Before that last song, Life Is Sweet, she encouraged us to come down to the front. Well, from Row C on the side aisle that was really easy and we got to stand literally leaning on the stage, far stage right. The last time I had that position was Jimmy Cliff and it was incredibly loud, but here it was still crystal clear all round. Also, everyone now started taking photos and videos. She didn’t seem to mind – the ban is because of breaking concentration in the main part of the show. Here is different. There was a false start, and she indicated a guy near us filming it, and she said with a smile, ‘You fuck up, and 50,000 people see it on the internet.’
Finally, we get the raucous terrific encore set … and in Bath it was a set of its own. It starts out with Carnival, from Tiger Lily, and a hit single and a frequent finishing song for her. Somehow the spirit of the night lifts, catharsis after the series of such emotional songs. The string quartet have not come back on, so we hae a straight rock group sound.
She does These Are Days, the greatest hit by her old band, 10,000 Maniacs. It’s a long version with total energy, moving from side to side of the stage, we were leaning on the front, so we were within 3 or 4 feet of her at times.

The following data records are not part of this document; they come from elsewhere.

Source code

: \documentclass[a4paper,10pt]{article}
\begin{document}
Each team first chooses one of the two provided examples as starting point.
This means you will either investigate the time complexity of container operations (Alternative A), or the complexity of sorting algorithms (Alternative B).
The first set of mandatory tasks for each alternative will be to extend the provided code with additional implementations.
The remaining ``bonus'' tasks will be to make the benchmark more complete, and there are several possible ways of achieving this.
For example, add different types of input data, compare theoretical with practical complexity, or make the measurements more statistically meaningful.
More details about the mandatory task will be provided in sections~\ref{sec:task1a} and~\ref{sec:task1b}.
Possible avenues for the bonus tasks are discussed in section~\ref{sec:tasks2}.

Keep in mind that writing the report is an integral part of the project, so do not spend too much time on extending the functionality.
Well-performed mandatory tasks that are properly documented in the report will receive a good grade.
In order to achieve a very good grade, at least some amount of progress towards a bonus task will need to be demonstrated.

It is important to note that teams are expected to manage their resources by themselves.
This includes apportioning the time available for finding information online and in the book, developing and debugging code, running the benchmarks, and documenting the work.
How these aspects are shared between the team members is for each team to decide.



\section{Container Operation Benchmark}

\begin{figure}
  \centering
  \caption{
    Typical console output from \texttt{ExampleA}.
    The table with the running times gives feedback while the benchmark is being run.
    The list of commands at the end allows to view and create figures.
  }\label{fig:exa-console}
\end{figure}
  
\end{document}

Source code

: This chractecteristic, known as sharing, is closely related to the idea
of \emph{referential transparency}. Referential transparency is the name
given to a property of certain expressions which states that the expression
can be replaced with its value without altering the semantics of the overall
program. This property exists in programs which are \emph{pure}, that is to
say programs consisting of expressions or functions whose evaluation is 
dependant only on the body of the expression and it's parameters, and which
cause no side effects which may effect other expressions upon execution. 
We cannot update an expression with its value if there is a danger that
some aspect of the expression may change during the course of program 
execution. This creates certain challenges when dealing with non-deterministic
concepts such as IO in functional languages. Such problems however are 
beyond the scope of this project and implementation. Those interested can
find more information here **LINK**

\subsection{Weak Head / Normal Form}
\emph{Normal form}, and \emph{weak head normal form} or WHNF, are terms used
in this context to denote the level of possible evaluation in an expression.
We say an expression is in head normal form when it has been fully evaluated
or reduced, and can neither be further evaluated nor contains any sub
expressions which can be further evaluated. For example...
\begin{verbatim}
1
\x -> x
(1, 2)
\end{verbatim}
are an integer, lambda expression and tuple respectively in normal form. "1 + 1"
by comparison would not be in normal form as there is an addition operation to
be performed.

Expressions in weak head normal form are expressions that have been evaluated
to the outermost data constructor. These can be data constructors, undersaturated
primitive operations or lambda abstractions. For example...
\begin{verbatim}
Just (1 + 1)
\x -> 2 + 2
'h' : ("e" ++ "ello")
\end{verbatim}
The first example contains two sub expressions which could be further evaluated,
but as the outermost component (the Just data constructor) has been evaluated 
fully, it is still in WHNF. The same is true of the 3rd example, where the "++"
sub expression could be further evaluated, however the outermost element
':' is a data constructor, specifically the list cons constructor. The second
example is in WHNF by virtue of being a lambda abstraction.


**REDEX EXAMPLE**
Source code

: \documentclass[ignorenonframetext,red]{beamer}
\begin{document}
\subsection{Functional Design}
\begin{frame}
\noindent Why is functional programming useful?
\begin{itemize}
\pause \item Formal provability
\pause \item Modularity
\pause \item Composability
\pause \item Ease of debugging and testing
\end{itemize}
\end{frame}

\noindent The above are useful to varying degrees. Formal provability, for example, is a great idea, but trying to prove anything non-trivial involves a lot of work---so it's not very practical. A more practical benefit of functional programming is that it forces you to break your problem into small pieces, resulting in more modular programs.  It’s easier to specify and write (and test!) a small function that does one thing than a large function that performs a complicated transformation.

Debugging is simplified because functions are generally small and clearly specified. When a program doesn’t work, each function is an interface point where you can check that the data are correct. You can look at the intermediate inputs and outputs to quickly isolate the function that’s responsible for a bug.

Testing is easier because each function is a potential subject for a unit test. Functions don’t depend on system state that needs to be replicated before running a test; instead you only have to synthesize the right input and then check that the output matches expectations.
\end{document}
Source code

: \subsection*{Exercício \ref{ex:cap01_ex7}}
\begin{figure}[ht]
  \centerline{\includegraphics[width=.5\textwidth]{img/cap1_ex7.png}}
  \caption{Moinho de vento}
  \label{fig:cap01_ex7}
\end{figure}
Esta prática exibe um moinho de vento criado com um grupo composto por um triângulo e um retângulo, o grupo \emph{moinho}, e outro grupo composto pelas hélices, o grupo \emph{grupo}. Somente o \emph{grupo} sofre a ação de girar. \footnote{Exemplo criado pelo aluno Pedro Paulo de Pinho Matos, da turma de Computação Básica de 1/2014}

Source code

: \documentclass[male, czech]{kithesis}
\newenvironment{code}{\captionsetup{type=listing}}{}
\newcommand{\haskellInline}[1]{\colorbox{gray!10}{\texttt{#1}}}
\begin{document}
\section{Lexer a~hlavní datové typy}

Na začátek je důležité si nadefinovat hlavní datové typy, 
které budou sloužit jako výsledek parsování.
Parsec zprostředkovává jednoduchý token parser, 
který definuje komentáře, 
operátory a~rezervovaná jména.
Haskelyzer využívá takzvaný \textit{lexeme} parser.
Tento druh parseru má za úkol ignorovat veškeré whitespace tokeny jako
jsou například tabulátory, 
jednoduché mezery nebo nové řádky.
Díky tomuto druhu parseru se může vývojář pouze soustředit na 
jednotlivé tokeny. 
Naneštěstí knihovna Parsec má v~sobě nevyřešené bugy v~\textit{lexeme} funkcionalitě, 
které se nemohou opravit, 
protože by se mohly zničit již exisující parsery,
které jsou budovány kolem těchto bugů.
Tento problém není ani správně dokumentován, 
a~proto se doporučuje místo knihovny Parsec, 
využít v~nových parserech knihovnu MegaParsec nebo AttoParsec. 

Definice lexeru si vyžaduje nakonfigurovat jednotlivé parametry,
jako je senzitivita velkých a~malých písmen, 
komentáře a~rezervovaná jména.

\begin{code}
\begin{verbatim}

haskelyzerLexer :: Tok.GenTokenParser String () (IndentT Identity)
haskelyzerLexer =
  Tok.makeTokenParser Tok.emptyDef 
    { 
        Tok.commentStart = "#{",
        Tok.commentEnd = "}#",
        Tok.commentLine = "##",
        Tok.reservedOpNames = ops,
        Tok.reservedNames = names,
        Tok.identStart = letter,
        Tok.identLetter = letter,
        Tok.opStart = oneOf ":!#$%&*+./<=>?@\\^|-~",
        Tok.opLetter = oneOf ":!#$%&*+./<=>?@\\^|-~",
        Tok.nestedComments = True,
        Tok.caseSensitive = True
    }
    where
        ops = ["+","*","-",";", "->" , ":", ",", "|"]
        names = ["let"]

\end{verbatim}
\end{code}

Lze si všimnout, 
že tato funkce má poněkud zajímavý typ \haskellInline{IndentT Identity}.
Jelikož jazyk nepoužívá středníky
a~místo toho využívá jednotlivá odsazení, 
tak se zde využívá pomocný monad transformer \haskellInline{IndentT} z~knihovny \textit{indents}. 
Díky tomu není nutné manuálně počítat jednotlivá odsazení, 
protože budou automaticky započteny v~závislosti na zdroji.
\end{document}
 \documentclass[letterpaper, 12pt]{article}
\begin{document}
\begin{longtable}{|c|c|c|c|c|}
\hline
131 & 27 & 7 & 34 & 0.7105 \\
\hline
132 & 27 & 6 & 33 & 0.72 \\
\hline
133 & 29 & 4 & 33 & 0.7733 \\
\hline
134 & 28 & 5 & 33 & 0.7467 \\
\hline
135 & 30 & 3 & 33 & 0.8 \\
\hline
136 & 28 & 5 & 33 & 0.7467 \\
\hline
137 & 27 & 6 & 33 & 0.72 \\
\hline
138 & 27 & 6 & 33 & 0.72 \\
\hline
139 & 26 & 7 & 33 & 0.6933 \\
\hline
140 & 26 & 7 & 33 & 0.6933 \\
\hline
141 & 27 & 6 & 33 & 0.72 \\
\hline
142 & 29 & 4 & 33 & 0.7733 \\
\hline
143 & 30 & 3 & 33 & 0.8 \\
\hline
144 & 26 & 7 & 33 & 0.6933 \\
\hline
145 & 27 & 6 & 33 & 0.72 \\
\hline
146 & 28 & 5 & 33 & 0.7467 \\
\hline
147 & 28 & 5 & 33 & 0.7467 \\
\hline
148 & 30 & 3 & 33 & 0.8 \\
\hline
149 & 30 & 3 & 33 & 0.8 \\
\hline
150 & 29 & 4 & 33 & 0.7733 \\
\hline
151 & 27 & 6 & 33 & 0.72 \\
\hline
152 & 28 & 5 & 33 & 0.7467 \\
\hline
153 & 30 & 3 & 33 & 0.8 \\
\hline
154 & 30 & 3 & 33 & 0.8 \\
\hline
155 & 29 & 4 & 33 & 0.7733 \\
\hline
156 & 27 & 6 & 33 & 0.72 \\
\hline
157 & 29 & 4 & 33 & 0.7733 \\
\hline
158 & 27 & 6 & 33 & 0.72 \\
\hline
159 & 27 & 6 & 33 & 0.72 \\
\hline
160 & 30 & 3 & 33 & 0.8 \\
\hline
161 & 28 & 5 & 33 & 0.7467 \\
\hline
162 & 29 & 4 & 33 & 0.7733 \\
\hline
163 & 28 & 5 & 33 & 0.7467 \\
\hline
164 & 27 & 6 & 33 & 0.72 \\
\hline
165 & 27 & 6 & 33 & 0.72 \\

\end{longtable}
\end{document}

She seems lifted by it. Someone calls out, and she starts singing Surrender, the Cheap Trick song. Unplanned, unaccompanied … it’s vey much a Judy Collins moment. On her shows, she mentions a song, she has to sing a bit of it. I’d say we got mre than a minute and the bass and drums are the first to join in behind her.
Eye of The Storm follows, again from Keep Your Courage, and the string quartet are back on, I think here. She said it’s about a past relationship, and it’s strong.
Then she calls out for ideas. Someone calls out These Are Days, and for most of us she could do it as many times as she likes. She asks, ‘Were you in the bathroom? We just did it for ten minutes.’ The mood is great. Then someone calls Kind and Generous, natural closer if ever there was one, and she’s into it with a natural singalong too.
It isn’t the last song though. She talks about conflict, and national anthems, and her idea of a peace anthem. She holds up a scarf with a peace sign. It can only be The End. I’ve realized as I write this that the last two songs on the 2014 album are Lulu, which started the evening nearly three and a half hours ago, and The End which finishes it. I look at my phone 11.24. The interval was about fifteen minutes, so we had over three hours. It was an incredible show, one of the best I’ve ever seen by anyone.